__To do__: From the entries that follow, copy each line containing the word "completion".

-*-

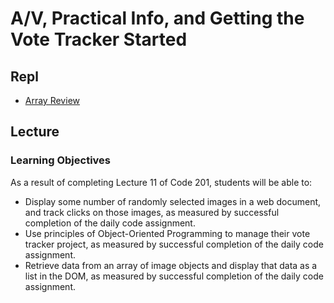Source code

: # A/V, Practical Info, and Getting the Vote Tracker Started

<a id="top"></a>

## Repl
- [Array Review](https://repl.it/@rkgallaway/201n21-remembering-arrays#index.js)

## Lecture

### Learning Objectives

As a result of completing Lecture 11 of Code 201, students will be able to:

- Display some number of randomly selected images in a web document, and track clicks on those images, as measured by successful completion of the daily code assignment.
- Use principles of Object-Oriented Programming to manage their vote tracker project, as measured by successful completion of the daily code assignment.
- Retrieve data from an array of image objects and display that data as a list in the DOM, as measured by successful completion of the daily code assignment.

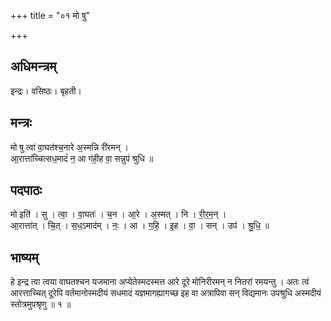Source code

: +++
title = "०१ मो षु"

+++
## अधिमन्त्रम्
इन्द्रः। वसिष्ठः। बृहती।

## मन्त्रः
मो षु त्वा॑ वा॒घत॑श्च॒नारे अ॒स्मन्नि री॑रमन् ।  
आ॒रात्ता॑च्चित्सध॒मादं॑ न॒ आ ग॑ही॒ह वा॒ सन्नुप॑ श्रुधि ॥

## पदपाठः
मो इति॑ । सु । त्वा॒ । वा॒घतः॑ । च॒न । आ॒रे । अ॒स्मत् । नि । री॒र॒म॒न् ।  
आ॒रात्ता॑त् । चि॒त् । स॒ध॒ऽमाद॑म् । नः॒ । आ । ग॒हि॒ । इ॒ह । वा॒ । सन् । उप॑ । श्रु॒धि॒ ॥

## भाष्यम्
हे इन्द्र त्वा त्वया वाघतश्चन यजमाना अप्येतेस्मदस्मत्त आरे दूरे मोनिरीरमन् न नितरां रमयन्तु । अतः त्वं आरत्ताच्चित् दूरेपि वर्तमानोस्मदीयं सधमादं यज्ञमागह्यागच्छ इह वा अत्रापिवा सन् विद्यमानः उपश्रुधि अस्मदीयं स्तोत्रमुपश्रृणु ॥ १ ॥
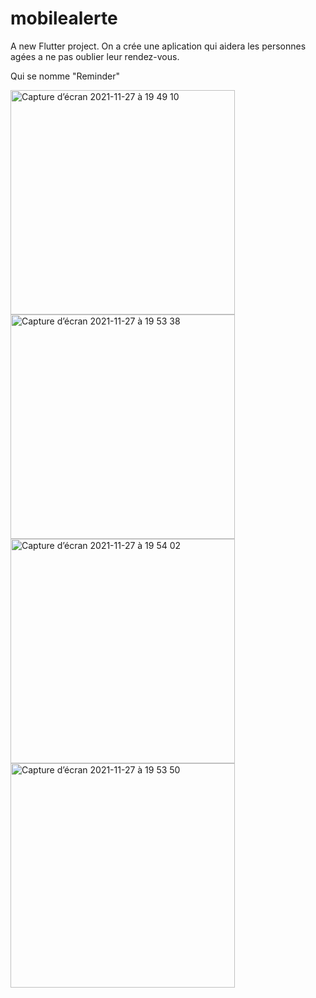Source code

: # mobilealerte

A new Flutter project.
On a crée une aplication qui aidera les personnes agées a ne pas oublier leur rendez-vous.

Qui se nomme "Reminder"

<img width="359" alt="Capture d’écran 2021-11-27 à 19 49 10" src="https://user-images.githubusercontent.com/93190978/143718681-06c6d020-f331-4e20-9f6c-f406814ce62c.png">

<img width="359" alt="Capture d’écran 2021-11-27 à 19 53 38" src="https://user-images.githubusercontent.com/93190978/143718826-ae81a707-dcfa-4763-b52a-ee13daee7e50.png">

<img width="359" alt="Capture d’écran 2021-11-27 à 19 54 02" src="https://user-images.githubusercontent.com/93190978/143718831-2afa50c0-beb5-4f35-8f79-c83ccbf55413.png">

<img width="359" alt="Capture d’écran 2021-11-27 à 19 53 50" src="https://user-images.githubusercontent.com/93190978/143718839-aec8c9e2-9a3e-4ca8-bef7-dda08153a44b.png">

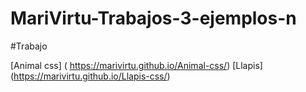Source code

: # MariVirtu-Trabajos-3-ejemplos-n

#Trabajo

[Animal css] ( https://marivirtu.github.io/Animal-css/)
[Llapis] (https://marivirtu.github.io/Llapis-css/)

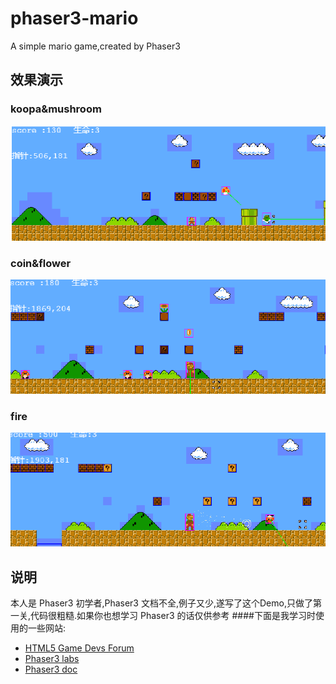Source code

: # phaser3-mario
A simple mario game,created by Phaser3

## 效果演示
### koopa&mushroom ###
![koopa&mushroom](screenshot/koopa&mushroom.png)
### coin&flower ###
![coin&flower](screenshot/coin&flower.png)
### fire ###
![fire](screenshot/fire.png)


## 说明
本人是 Phaser3 初学者,Phaser3 文档不全,例子又少,遂写了这个Demo,只做了第一关,代码很粗糙.如果你也想学习 Phaser3 的话仅供参考
####下面是我学习时使用的一些网站:
- [HTML5 Game Devs Forum](http://www.html5gamedevs.com/forum/33-phaser-3/)
- [Phaser3 labs](https://labs.phaser.io/index.html)
- [Phaser3 doc](https://photonstorm.github.io/phaser3-docs/Phaser.Physics.Arcade.ArcadePhysics.html)
      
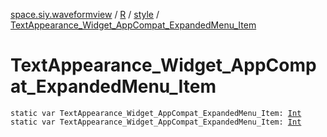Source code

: [space.siy.waveformview](../../index.md) / [R](../index.md) / [style](index.md) / [TextAppearance_Widget_AppCompat_ExpandedMenu_Item](./-text-appearance_-widget_-app-compat_-expanded-menu_-item.md)

# TextAppearance_Widget_AppCompat_ExpandedMenu_Item

`static var TextAppearance_Widget_AppCompat_ExpandedMenu_Item: `[`Int`](https://kotlinlang.org/api/latest/jvm/stdlib/kotlin/-int/index.html)
`static var TextAppearance_Widget_AppCompat_ExpandedMenu_Item: `[`Int`](https://kotlinlang.org/api/latest/jvm/stdlib/kotlin/-int/index.html)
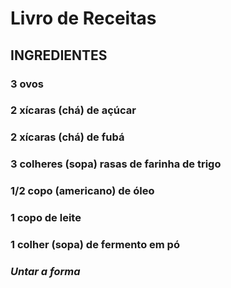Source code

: # Livro de Receitas

##  INGREDIENTES

### 3 ovos
### 2 xícaras (chá) de açúcar
### 2 xícaras (chá) de fubá
### 3 colheres (sopa) rasas de farinha de trigo
### 1/2 copo (americano) de óleo
### 1 copo de leite
### 1 colher (sopa) de fermento em pó

### *Untar a forma*
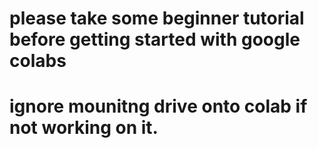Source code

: # please take some beginner tutorial before getting started with google colabs
# ignore mounitng drive onto colab if not working on it.
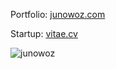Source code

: <p>Portfolio: <a alt="Website" href="https://junowoz.com">junowoz.com</a></p>
<p>Startup: <a alt="Website" href="https://vitae.cv">vitae.cv</a></p>

![junowoz](https://komarev.com/ghpvc/?username=junowoz&style=flat)

<!--
<div align="left">
  <img src="https://github-readme-stats.vercel.app/api/top-langs/?username=junowoz&theme=apprentice&layout=compact">
</div>
-->
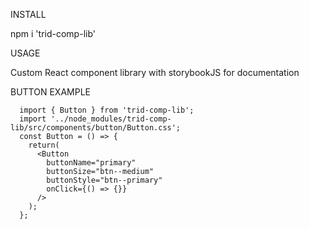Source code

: INSTALL

npm i 'trid-comp-lib'

USAGE

Custom React component library with storybookJS for documentation

BUTTON EXAMPLE

      import { Button } from 'trid-comp-lib';
      import '../node_modules/trid-comp-lib/src/components/button/Button.css';
      const Button = () => {
        return(
          <Button
            buttonName="primary"
            buttonSize="btn--medium"
            buttonStyle="btn--primary"
            onClick={() => {}}
          />
        );
      };

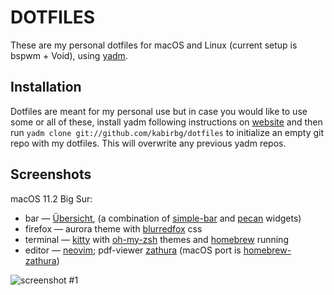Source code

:# DOTFILES

These are my personal dotfiles for macOS and Linux (current setup is bspwm + Void), using [yadm](https://yadm.io).

## Installation

Dotfiles are meant for my personal use but in case you would like to use some or all of these, install yadm following instructions on [website](https://yadm.io) and then run `yadm clone git://github.com/kabirbg/dotfiles` to initialize an empty git repo with my dotfiles. This will overwrite any previous yadm repos.

## Screenshots

macOS 11.2 Big Sur: 
- bar — [Übersicht](http://tracesof.net/uebersicht/), (a combination of [simple-bar](https://github.com/Jean-Tinland/simple-bar) and [pecan](https://github.com/zzzeyez/pecan) widgets)
- firefox — aurora theme with [blurredfox](https://github.com/manilarome/blurredfox) css
- terminal — [kitty](https://sw.kovidgoyal.net/kitty/) with [oh-my-zsh](https://ohmyz.sh) themes and [homebrew](https://brew.sh) running
- editor — [neovim](https://neovim.io); pdf-viewer [zathura](https://pwmt.org/projects/zathura/) (macOS port is [homebrew-zathura](https://github.com/zegervdv/homebrew-zathura))

![screenshot #1](screenshot-1.png)
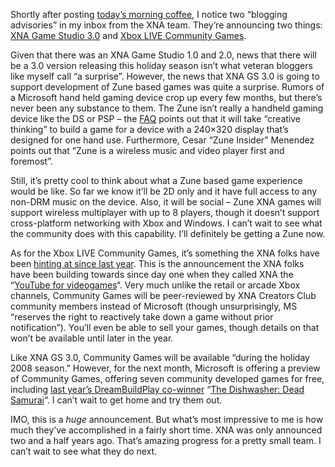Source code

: Shortly after posting [today’s morning
coffee](http://devhawk.net/2008/02/20/morning-coffee-148/), I notice
two “blogging advisories” in my inbox from the XNA team. They’re
announcing two things: [XNA Game Studio
3.0](http://forums.xna.com/ShowThread.aspx?PostID=46553) and [Xbox LIVE
Community Games](http://forums.xna.com/ShowThread.aspx?PostID=46554).

Given that there was an XNA Game Studio 1.0 and 2.0, news that there
will be a 3.0 version releasing this holiday season isn’t what veteran
bloggers like myself call “a surprise”. However, the news that XNA GS
3.0 is going to support development of Zune based games was quite a
surprise. Rumors of a Microsoft hand held gaming device crop up every
few months, but there’s never been any substance to them. The Zune isn’t
really a handheld gaming device like the DS or PSP – the
[FAQ](http://forums.xna.com/ShowThread.aspx?PostID=46553) points out
that it will take “creative thinking” to build a game for a device with
a 240×320 display that’s designed for one hand use. Furthermore, Cesar
“Zune Insider” Menendez points out that “Zune is a wireless music and
video player first and foremost”.

Still, it’s pretty cool to think about what a Zune based game experience
would be like. So far we know it’ll be 2D only and it have full access
to any non-DRM music on the device. Also, it will be social – Zune XNA
games will support wireless multiplayer with up to 8 players, though it
doesn’t support cross-platform networking with Xbox and Windows. I can’t
wait to see what the community does with this capability. I’ll
definitely be getting a Zune now.

As for the Xbox LIVE Community Games, it’s something the XNA folks have
been [hinting at since last
year](http://www.gamasutra.com/php-bin/news_index.php?story=16618). This
is the announcement the XNA folks have been building towards since day
one when they called XNA the “[YouTube for
videogames](http://www.engadget.com/2006/08/14/microsoft-planning-youtube-for-games/)“.
Very much unlike the retail or arcade Xbox channels, Community Games
will be peer-reviewed by XNA Creators Club community members instead of
Microsoft (though unsurprisingly, MS “reserves the right to reactively
take down a game without prior notification”). You’ll even be able to
sell your games, though details on that won’t be available until later
in the year.

Like XNA GS 3.0, Community Games will be available “during the holiday
2008 season.” However, for the next month, Microsoft is offering a
preview of Community Games, offering seven community developed games for
free, including [last year’s DreamBuildPlay
co-winner](http://www.xbox.com/en-US/community/news/2007/0813-dreambuildplaywinners.htm)
“[The Dishwasher: Dead
Samurai](http://skasoftware.wordpress.com/category/the-dishwasher/)“. I
can’t wait to get home and try them out.

IMO, this is a *huge* announcement. But what’s most impressive to me is
how much they’ve accomplished in a fairly short time. XNA was only
announced two and a half years ago. That’s amazing progress for a pretty
small team. I can’t wait to see what they do next.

-*-

__Solution for this problem__:
- Display some number of randomly selected images in a web document, and track clicks on those images, as measured by successful completion of the daily code assignment.
- Use principles of Object-Oriented Programming to manage their vote tracker project, as measured by successful completion of the daily code assignment.
- Retrieve data from an array of image objects and display that data as a list in the DOM, as measured by successful completion of the daily code assignment.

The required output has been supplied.